21 se proprio gli avete dato ascolto e in lui siete stati istruiti, secondo la verità che è in Gesù,
Kuşkusuz İsa'nın sesini duydunuz, O'ndaki gerçeğe uygun olarak O'nun yolunda eğitildiniz.
22 per la quale dovete deporre l'uomo vecchio con la condotta di prima, l'uomo che si corrompe dietro le passioni ingannatrici
Önceki yaşayışınıza ait olup aldatıcı tutkularla yozlaşan eski yaradılışı üzerinizden sıyırıp atmayı, düşüncede ve ruhta yenilenmeyi,
23 e dovete rinnovarvi nello spirito della vostra mente
24 e rivestire l'uomo nuovo, creato secondo Dio nella giustizia e nella santità vera.
gerçek doğruluk ve kutsallıkta Tanrı'ya benzer yaratılan yeni yaradılışı giyinmeyi öğrendiniz.
25 Perciò, bando alla menzogna: dite ciascuno la verità al proprio prossimo; perché siamo membra gli uni degli altri.
Bunun için yalanı üzerinizden sıyırıp atarak her biriniz komşusuna gerçeği söylesin. Çünkü hepimiz aynı bedenin üyeleriyiz.
26 Nell'ira, non peccate; non tramonti il sole sopra la vostra ira,
Öfkelenin, ama günah işlemeyin. Öfkenizin üzerine güneş batmasın.
27 e non date occasione al diavolo.
İblis'e de fırsat vermeyin.
28 Chi è avvezzo a rubare non rubi più, anzi si dia da fare lavorando onestamente con le proprie mani, per farne parte a chi si trova in necessità.
Hırsızlık eden artık hırsızlık etmesin.

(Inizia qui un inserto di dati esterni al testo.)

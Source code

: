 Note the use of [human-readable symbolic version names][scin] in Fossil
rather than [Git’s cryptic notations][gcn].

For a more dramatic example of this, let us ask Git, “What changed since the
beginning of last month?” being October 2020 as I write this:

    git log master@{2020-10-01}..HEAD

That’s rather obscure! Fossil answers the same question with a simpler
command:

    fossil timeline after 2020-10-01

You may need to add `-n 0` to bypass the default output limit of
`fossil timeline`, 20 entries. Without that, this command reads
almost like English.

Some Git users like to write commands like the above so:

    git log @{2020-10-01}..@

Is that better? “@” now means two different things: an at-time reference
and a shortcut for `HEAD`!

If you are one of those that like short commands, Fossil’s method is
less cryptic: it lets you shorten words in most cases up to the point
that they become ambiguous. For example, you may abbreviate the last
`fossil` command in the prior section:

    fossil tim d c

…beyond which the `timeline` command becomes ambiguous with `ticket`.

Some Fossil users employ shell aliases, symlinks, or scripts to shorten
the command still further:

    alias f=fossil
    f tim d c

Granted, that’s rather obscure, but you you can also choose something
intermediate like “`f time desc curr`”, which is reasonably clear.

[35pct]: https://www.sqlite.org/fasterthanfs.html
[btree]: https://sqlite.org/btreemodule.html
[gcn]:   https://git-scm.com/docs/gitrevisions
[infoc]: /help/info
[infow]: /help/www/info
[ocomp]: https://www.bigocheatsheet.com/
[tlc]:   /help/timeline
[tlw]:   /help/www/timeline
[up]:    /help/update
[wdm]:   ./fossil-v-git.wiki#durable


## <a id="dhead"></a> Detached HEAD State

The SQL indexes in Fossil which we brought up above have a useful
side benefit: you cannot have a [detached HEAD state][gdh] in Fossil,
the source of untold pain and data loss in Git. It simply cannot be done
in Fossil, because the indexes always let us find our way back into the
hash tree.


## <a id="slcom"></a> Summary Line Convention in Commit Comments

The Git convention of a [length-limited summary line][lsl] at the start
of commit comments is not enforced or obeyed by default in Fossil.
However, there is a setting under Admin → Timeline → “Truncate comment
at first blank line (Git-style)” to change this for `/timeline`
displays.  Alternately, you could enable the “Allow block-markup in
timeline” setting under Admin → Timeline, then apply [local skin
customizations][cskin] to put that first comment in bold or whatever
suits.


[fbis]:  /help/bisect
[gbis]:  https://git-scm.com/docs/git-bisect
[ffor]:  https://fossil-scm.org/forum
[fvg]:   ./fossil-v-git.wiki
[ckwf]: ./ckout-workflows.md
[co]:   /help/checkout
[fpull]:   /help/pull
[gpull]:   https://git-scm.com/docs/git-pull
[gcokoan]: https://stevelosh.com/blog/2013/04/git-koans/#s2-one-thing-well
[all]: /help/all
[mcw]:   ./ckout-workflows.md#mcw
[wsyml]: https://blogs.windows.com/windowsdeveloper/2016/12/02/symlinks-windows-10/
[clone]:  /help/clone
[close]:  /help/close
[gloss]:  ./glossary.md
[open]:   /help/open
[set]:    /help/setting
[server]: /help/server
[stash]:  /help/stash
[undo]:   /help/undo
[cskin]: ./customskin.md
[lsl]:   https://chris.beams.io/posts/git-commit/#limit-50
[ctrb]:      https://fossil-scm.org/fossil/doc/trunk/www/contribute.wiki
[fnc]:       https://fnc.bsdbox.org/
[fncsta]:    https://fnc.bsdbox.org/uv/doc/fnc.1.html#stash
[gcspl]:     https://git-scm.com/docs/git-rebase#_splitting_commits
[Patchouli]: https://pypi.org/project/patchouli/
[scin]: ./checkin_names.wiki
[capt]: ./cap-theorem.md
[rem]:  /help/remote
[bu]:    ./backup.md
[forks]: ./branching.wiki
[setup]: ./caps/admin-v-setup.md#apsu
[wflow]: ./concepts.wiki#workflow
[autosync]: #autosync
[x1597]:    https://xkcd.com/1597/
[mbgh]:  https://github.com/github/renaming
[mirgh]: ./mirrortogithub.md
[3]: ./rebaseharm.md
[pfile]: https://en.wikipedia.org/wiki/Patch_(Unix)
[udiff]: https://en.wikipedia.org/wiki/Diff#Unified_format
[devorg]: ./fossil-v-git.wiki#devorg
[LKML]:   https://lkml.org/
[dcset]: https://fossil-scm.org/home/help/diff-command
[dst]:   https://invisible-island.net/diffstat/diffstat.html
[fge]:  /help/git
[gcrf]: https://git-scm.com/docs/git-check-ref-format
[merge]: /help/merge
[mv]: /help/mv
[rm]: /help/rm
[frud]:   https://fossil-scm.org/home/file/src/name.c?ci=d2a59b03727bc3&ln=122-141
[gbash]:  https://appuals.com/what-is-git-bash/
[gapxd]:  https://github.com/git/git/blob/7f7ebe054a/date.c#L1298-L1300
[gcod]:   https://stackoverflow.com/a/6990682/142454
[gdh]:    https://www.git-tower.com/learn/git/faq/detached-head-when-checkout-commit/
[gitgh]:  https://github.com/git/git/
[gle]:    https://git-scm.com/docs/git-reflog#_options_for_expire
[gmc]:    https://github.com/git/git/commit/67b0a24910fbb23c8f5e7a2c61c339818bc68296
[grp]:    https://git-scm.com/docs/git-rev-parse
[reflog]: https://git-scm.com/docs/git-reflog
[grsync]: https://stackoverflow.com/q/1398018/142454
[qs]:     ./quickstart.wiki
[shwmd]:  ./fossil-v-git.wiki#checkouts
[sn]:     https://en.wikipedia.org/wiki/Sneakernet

Tersine, kendi elleriyle iyi olanı yaparak emek versin; böylece ihtiyacı olanla paylaşacak bir şeyi olsun.
29 Nessuna parola cattiva esca più dalla vostra bocca; ma piuttosto, parole buone che possano servire per la necessaria edificazione, giovando a quelli che ascoltano.
Ağzınızdan hiç kötü söz çıkmasın. İşitenler yararlansın diye, ihtiyaca göre, başkalarının gelişmesine yarayacak olanı söyleyin.
30 E non vogliate rattristare lo Spirito Santo di Dio, col quale foste segnati per il giorno della redenzione.
Tanrı'nın Kutsal Ruhu'nu kederlendirmeyin. Kurtuluş günü için o Ruh'la mühürlendiniz.
31 Scompaia da voi ogni asprezza, sdegno, ira, clamore e maldicenza con ogni sorta di malignità.
Her kötü niyetle birlikte her türlü kin, öfke, kızgınlık, bağrışma ve iftira sizden uzak olsun.
32 Siate invece benevoli gli uni verso gli altri, misericordiosi, perdonandovi a vicenda come Dio ha perdonato a voi in Cristo.
Birbirinize karşı iyi yürekli, şefkatli olun. Tanrı sizi Mesih'te bağışladığı gibi, siz de birbirinizi bağışlayın.